Лявон вдруг горделиво вскинул голову. Видно, не выдержал, сорвался, пусть даже и во вред себе. Хитрые глаза забияки загорелись.
– Кому разбираться среди этого мужичья? Мне двадцать один… Они все дурни… А у нас в хате сам король Александр двадцать два года тому останавливался, и ночевал, и всех жителей её ласкою своею королевскою отметил.
– Слыхали, что несёт? – шепнул Лотр Босяцкому. – Вот вам и отпустить. Пусть теперь писарь занесёт кроме богохульства ещё и оскорбление покойного короля.
– Почему? – шёпотом спросил Болванович. – Могло быть. Он был добрым королём. Нас любил. Простой. И, между прочим, ни одной бабы, даже из курной избы, если только возможно было, лаской и приязнью своей не миновал. Это вам не прочие. И что удивительно, сами бабы так к нему и липли. Может, поэтому так мало и процарствовал.
– Могло-о быть, – передразнил Лотр. – Могло быть, да не здесь. Дети его величества сейчас только девками интересоваться начинают… Сколько лет, как король умер? Ага. А царствовал сколько? Четыре года и восемь месяцев. Так за сколько лет до его воцарения этот бовдур[72] родился? Могло-о быть.
Лявон Конавка понял, что ляпнул лишнее. Табачные глазки забегали.

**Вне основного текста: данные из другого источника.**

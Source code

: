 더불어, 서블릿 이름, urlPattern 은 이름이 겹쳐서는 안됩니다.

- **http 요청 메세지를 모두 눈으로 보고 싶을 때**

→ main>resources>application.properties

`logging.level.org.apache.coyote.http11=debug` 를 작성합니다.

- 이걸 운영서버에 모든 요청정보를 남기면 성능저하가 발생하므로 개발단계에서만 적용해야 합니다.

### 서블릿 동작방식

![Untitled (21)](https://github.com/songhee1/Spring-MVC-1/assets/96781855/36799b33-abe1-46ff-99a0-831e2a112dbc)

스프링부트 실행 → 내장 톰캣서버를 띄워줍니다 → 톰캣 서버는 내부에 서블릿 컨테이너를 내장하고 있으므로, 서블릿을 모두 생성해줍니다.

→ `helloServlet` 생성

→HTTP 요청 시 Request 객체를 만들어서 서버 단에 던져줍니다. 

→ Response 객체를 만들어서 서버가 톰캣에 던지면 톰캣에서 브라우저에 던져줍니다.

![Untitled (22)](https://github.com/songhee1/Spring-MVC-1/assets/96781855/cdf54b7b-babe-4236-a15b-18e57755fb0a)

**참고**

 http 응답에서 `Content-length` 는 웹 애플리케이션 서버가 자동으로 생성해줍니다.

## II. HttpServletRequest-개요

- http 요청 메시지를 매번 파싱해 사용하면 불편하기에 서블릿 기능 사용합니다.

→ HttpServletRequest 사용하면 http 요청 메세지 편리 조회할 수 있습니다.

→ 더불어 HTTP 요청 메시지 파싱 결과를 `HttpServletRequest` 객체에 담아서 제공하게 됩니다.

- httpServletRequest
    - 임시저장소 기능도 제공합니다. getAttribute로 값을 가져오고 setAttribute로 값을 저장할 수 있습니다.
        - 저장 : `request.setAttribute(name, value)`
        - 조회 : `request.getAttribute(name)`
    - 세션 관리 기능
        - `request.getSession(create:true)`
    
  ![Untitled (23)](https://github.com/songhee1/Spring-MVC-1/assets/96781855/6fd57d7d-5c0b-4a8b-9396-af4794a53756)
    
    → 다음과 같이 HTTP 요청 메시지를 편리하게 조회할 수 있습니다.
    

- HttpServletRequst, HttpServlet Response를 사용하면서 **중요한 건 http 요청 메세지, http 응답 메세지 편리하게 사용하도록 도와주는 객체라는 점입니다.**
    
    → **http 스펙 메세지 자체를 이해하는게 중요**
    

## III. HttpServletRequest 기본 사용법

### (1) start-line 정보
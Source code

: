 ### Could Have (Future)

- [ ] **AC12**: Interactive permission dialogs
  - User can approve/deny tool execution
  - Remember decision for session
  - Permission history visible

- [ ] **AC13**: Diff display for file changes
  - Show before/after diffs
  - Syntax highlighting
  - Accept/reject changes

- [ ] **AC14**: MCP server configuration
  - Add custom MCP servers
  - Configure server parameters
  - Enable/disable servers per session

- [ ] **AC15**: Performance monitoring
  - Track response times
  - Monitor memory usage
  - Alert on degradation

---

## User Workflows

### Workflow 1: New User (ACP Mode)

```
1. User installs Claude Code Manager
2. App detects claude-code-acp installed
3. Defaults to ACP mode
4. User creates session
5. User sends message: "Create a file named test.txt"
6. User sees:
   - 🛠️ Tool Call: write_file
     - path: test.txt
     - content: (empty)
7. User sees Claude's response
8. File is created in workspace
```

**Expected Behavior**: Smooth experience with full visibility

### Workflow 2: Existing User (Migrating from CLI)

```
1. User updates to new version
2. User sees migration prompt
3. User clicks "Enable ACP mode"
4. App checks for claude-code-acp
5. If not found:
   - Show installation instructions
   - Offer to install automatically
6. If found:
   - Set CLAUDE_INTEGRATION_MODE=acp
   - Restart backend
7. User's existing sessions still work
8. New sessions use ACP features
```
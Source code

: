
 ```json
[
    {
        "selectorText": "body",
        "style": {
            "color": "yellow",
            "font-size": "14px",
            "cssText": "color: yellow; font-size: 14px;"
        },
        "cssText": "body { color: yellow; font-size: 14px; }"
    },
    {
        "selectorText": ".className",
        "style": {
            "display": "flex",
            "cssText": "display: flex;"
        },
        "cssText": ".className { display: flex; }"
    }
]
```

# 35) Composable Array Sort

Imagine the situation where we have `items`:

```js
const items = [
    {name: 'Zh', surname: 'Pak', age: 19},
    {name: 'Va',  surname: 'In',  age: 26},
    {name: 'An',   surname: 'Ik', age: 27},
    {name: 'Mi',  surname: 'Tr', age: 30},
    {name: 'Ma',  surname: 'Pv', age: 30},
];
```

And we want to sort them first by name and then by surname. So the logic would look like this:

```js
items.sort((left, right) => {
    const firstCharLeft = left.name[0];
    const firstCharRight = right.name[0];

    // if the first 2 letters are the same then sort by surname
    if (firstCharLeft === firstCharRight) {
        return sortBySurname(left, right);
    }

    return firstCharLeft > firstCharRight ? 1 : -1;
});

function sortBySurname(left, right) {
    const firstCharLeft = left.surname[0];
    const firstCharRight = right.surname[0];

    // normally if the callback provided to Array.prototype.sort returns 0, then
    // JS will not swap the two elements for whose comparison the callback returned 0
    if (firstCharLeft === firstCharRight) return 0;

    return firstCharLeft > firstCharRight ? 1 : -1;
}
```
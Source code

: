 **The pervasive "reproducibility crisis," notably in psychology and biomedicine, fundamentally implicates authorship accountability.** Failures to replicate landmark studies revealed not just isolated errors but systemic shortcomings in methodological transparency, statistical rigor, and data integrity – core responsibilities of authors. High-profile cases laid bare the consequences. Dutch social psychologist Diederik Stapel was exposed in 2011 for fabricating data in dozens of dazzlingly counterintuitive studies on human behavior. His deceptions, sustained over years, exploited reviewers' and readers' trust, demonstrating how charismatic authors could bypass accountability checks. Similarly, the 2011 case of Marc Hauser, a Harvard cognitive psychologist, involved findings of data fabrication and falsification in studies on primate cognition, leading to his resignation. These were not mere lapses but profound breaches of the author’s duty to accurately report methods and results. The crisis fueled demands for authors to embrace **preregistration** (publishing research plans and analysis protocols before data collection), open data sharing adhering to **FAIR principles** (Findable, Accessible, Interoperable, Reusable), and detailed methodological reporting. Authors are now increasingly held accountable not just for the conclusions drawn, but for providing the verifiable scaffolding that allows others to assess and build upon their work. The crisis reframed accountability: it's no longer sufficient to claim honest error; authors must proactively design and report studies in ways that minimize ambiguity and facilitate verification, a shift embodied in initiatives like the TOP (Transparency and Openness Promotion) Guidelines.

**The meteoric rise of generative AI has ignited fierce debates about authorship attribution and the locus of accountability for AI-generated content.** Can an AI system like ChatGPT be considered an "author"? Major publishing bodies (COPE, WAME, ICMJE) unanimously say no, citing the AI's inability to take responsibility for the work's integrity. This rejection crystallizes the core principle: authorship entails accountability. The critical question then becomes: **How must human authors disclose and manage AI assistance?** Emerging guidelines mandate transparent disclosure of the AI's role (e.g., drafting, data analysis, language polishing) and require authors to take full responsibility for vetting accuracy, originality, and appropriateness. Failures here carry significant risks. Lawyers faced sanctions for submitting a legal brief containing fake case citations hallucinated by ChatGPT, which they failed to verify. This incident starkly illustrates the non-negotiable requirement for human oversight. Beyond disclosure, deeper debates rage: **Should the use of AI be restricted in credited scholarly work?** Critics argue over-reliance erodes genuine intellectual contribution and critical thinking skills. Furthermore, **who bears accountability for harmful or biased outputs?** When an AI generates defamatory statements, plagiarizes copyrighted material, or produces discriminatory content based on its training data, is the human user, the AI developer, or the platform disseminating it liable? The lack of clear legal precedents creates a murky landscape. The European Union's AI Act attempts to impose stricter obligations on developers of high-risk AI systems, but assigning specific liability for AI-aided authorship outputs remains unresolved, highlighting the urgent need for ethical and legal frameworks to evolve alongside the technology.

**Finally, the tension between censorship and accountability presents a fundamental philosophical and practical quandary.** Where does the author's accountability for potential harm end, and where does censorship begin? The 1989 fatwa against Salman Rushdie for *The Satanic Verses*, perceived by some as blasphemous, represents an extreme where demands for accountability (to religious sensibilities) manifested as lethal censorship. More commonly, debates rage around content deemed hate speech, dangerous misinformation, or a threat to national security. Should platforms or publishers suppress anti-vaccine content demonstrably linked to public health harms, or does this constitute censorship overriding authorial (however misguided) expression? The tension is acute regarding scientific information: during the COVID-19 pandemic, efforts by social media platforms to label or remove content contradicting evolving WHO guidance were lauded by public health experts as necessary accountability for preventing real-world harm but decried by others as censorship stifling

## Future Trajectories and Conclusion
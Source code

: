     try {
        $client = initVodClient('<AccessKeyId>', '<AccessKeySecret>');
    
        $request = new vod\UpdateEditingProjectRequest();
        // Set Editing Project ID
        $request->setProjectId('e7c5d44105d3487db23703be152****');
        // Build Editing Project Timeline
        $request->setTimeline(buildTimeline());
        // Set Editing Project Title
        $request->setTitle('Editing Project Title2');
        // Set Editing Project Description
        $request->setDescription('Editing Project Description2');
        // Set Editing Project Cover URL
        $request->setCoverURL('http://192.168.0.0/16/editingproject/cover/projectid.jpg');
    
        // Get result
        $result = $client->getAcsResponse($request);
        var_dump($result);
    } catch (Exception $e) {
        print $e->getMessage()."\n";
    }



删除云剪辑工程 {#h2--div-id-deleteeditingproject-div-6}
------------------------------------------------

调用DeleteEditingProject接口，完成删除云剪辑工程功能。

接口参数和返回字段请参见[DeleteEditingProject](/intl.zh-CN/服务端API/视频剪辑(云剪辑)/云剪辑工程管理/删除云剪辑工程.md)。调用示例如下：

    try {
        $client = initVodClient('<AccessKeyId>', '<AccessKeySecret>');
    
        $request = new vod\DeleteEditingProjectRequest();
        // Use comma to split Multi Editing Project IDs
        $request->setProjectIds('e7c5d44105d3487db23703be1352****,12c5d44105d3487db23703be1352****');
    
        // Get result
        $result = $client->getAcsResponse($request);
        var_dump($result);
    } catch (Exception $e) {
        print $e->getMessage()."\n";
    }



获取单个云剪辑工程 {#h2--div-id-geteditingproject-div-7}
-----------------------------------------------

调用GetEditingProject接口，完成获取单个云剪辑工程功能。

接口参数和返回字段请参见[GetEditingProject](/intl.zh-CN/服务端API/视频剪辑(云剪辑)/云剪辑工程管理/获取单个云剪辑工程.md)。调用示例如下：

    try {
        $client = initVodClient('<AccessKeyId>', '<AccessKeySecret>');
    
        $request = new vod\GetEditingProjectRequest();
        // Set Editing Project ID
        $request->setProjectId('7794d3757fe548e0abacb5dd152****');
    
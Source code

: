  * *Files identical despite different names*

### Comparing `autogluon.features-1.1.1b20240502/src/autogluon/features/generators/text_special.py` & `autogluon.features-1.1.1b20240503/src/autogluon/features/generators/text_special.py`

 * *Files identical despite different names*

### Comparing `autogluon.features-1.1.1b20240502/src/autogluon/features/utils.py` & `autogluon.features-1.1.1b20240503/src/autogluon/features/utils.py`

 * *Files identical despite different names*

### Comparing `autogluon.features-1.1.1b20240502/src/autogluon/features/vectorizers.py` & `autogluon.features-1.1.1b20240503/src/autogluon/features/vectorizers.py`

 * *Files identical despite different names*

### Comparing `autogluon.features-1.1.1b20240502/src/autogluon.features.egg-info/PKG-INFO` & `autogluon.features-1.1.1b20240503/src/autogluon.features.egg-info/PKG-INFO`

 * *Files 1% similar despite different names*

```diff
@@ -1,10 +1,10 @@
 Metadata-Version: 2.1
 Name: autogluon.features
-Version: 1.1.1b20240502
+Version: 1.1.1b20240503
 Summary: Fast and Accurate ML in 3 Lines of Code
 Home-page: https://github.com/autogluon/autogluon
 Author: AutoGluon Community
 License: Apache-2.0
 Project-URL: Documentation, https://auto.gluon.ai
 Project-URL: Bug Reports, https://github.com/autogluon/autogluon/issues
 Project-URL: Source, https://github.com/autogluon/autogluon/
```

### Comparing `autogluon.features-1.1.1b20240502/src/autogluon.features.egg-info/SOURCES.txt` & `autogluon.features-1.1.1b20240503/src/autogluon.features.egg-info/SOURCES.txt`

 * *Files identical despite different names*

– Так вот, в этот вечер мы с этими неподобными, с мужепёсами этими подрались. Сила этот как начал кричать и дёргать за сеть: «Моя сетка!».
«Ты её распутай сначала, тогда увидишь чья!» – крикнул ему я.
Он за сеть – дёрг! Я также – дёрг! Тогда он разворачивается – и мне в пику. Аж в глазах золотые мухи полетели.
– Это у меня… мухи, – сказал Сила. – Ведь он меня – тоже…
– А тогда вот этот юрод, пророк-недоучка, Ладысь, обидеть меня решил. «Глаза у тебя, – говорит, – в непотребном месте».
Я ему тоже – плюху. А он, видать, побоялся мне ответить. Он Явтушка моего схватил. А тот ещё в разум не вошёл.